Crimson Flame (之烽) – Hand Forged Damascus Steel Katana Sword
Pattern-welded Damascus does not repeat itself. Every fold line, every boundary where two steels met under the hammer, is singular to this blade – and the Crimson Flame (赤焰之烽, Chì Yàn Zhī Fēng) carries a grain that moves. At rest the surface reads like compressed smoke. Rotate the blade under light and the pattern shifts, the layers catching and releasing the reflection in a continuous, rippling sequence that no two viewers describe the same way.
Specifications
| Blade Steel | Damascus / Pattern-Welded Steel |
| Total Length | 103.0 cm / 40.6 in |
| Blade Length | 72.0 cm / 28.3 in |
| Blade Width | 3.2 cm |
| Weight | 950 g / 33.5 oz |
| Heat Treatment | Oil Quench & Temper |
| Fittings | Copper (装) |
| Handle | Cotton Ito Wrap |
| Sheath | Green Bark Wood – Aohada |
What the Steel Does
Pattern-welded construction – the technique behind true Damascus – begins with multiple steel billets of differing carbon content stacked, forge-welded, drawn out, and folded repeatedly under controlled heat. The result is a blade composed of hundreds of individual layers, each boundary visible as a line in the finished surface. The Crimson Flame uses this process not merely for its visual yield but because the alternating layers of harder and softer steel produce a composite structure across the full 72 cm blade length. Oil quench and temper locks in the hardness differential achieved during forging while relieving internal stress, leaving the blade stable across the finished piece.
The fold pattern on this blade is the particular achievement here. Longquan smiths orient the layers during forging to produce the characteristic flowing grain that reads differently depending on angle and light source – close to the spine the pattern compresses, near the edge it opens and stretches. No chemical etching is applied post-forge; the contrast between layers is the natural result of differential oxidation revealed through hand polishing, which means the pattern is not a surface treatment. It is the steel itself.
The Feel of It
The tsuka (handle) runs 27 cm and is wrapped in tightly diagonal cotton ito – the wrap pattern crosses at regular intervals, creating the raised diamond nodes that give your palm something to register against when you adjust your grip. The green Aohada saya (sheath) is finished bark wood, its surface textured rather than lacquered smooth, so the draw is quiet and controlled.
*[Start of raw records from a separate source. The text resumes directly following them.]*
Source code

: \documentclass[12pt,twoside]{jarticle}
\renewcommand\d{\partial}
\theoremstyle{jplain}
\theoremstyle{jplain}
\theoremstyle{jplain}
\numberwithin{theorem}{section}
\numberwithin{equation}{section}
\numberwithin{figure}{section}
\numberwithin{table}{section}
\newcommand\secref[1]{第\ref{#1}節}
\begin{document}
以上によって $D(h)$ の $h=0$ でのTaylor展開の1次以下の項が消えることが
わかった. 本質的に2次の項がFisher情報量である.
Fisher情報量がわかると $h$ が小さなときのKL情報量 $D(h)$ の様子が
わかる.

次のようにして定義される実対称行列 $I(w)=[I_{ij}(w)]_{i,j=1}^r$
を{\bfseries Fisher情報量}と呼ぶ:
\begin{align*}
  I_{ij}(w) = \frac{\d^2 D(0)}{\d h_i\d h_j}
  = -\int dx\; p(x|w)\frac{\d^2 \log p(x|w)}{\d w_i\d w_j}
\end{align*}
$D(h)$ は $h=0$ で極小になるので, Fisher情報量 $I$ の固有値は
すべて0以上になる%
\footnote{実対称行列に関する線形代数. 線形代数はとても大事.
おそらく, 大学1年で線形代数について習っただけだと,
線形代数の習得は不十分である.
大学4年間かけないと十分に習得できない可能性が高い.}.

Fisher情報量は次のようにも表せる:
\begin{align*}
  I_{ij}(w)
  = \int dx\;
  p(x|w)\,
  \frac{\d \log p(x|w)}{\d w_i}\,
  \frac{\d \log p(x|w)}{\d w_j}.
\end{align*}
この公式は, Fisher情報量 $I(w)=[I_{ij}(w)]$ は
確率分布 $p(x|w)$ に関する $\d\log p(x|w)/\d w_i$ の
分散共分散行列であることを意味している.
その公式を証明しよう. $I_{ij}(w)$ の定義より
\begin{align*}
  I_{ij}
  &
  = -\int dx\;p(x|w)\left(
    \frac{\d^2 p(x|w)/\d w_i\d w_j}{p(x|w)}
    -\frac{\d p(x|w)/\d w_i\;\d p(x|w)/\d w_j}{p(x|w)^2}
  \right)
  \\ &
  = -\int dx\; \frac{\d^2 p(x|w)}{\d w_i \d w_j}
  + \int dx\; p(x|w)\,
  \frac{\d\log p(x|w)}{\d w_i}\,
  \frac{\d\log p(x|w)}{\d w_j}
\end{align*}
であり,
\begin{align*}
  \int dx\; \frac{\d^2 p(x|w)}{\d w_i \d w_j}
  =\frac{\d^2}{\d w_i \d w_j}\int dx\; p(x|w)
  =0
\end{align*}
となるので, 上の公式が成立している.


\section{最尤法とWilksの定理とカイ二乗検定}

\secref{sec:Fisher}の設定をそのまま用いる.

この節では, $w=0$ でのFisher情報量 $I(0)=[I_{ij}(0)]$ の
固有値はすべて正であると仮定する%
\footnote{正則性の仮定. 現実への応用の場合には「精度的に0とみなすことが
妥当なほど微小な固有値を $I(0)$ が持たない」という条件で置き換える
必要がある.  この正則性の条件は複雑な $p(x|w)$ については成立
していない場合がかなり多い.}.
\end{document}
The 103 cm total length sits in the katana’s classical proportion: long enough that the draw from the saya is a deliberate, two-stage commitment, short enough that the blade never feels unwieldy once clear.
Maintenance Notes
Damascus blades require attentive care because the exposed layer boundaries can accept moisture more readily than mono-steel surfaces. Wipe the blade dry after handling and apply a light coat of choji oil (clove-scented mineral oil, traditional for Japanese blades) every few weeks, or more frequently in humid climates. Store horizontally in the saya with the edge facing upward in the classical katana orientation.